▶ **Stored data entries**
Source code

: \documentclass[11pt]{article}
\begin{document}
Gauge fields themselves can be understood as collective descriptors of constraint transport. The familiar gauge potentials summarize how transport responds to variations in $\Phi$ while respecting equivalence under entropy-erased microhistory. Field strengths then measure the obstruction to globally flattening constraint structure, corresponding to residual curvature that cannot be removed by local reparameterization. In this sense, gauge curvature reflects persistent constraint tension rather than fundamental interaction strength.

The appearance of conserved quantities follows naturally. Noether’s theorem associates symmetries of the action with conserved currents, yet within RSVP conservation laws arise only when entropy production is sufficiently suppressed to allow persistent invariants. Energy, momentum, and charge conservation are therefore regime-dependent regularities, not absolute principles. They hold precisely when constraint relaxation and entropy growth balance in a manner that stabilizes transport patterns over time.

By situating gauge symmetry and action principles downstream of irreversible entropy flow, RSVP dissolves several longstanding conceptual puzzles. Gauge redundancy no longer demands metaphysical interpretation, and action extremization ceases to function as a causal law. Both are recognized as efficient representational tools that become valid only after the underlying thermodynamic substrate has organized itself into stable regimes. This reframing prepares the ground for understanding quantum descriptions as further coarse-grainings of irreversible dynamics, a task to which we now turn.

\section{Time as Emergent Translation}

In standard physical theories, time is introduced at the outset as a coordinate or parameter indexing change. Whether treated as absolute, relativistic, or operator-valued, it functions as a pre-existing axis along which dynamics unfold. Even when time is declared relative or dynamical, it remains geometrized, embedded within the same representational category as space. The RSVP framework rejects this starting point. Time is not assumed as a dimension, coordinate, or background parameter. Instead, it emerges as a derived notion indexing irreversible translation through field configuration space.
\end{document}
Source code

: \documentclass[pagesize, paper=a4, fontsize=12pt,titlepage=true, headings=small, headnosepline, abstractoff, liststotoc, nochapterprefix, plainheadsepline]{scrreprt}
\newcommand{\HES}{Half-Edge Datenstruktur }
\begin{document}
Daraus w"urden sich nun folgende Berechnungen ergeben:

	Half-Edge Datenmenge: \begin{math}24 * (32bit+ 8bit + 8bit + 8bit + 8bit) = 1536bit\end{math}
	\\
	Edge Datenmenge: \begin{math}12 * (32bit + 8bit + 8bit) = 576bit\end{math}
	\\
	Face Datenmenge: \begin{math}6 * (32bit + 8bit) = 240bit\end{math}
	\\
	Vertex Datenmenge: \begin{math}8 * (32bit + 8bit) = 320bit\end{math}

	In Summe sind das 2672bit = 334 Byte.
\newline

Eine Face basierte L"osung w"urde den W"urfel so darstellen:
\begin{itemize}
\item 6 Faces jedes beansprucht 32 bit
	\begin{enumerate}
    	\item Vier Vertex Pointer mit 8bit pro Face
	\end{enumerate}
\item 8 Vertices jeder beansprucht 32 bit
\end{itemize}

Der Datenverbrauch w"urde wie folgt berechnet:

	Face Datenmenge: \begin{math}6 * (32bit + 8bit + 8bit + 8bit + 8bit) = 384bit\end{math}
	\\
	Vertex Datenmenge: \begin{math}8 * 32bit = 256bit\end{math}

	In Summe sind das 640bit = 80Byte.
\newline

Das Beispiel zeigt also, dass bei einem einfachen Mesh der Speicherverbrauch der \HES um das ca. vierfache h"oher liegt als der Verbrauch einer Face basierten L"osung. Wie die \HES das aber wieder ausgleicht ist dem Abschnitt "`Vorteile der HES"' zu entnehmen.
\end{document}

▶ **EXERCISE GOAL**
Whenever the string "Summe" shows up in a line of the records, that line counts; state how many lines count, and only that.

▶ **SOLUTION FOR THIS TASK**
2